Plusieurs projets à Alger sont en cours. DOKA, spécialiste de premier rang mondial dans la technologie du coffrage, assure avec cette technologie la rapidité et la sécurité dans la construction et fournit aussi la formation du personnel dans sa filiale algérienne ainsi que pour les partenaires dans le BTPH. Des bureaux d’études réalisent actuellement la partie technique des chantiers et l’accompagnement des projets, comme FLEISCHMANN CONSULT et OBERMEYER BERNARD INGENIEURE.
D’autres entreprises autrichiennes installées en Algérie sont versées dans différents secteurs : BIOCHEMIE KUNDL (Novartis) à travers Sandoz Algérie dans le domaine pharmaceutique, ROXCAL dans le papier et SIEMENS dans le domaine ferroviaire.
Les autres domaines qui intéressent les autrichiens
L’Autriche manifeste un intérêt pour la coopération dans plusieurs secteurs en Algérie. Outre le BTP, la santé, l’environnement et les énergies renouvelables, particulièrement l’énergie solaire, ou l’Autriche est pionnière, intéressent beaucoup les Autrichiens.
La technologie autrichienne peut offrir des solutions pour la gestion des déchets industriels, ménagers et hospitaliers.
Dans le domaine de l’agriculture, l’Autriche souhaite renforcer la coopération déjà établie entre des institutions autrichiennes et algériennes en matière de transfert de savoir-faire et de soutien à l’élevage.
Cette coopération pourrait concerner les techniques de nutrition et santé animale, les techniques d’insémination artificielle pour améliorer le cheptel bovin et la production laitière.

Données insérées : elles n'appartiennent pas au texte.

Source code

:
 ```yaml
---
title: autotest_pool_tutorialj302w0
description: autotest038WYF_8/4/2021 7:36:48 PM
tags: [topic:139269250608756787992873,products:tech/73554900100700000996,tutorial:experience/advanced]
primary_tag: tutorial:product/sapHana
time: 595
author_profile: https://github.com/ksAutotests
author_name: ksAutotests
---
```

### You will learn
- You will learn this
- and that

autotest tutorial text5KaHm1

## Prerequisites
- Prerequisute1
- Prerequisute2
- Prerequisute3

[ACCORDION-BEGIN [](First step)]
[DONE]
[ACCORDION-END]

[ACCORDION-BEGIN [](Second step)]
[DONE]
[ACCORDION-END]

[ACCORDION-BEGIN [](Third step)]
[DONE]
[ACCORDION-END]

Les machines agricoles et la gestion des forets sont aussi un créneau qui intéresse les opérateurs autrichiens.
La transformation du plastique est une filière qui intéresse aussi beaucoup les Autrichiens. Il ya des sociétés autrichiennes qui cherchent un partenariat pour le développement de ce secteur en Algérie en proposant des outils et machines pour la production locale.
Plusieurs produits et équipements pourraient aider dans l’industrie locale, à titre d’exemple des machines qui permettent l’extrusion de profilés plastiques ainsi que les installations complète destinées à la fabrication de fenêtres en PVC.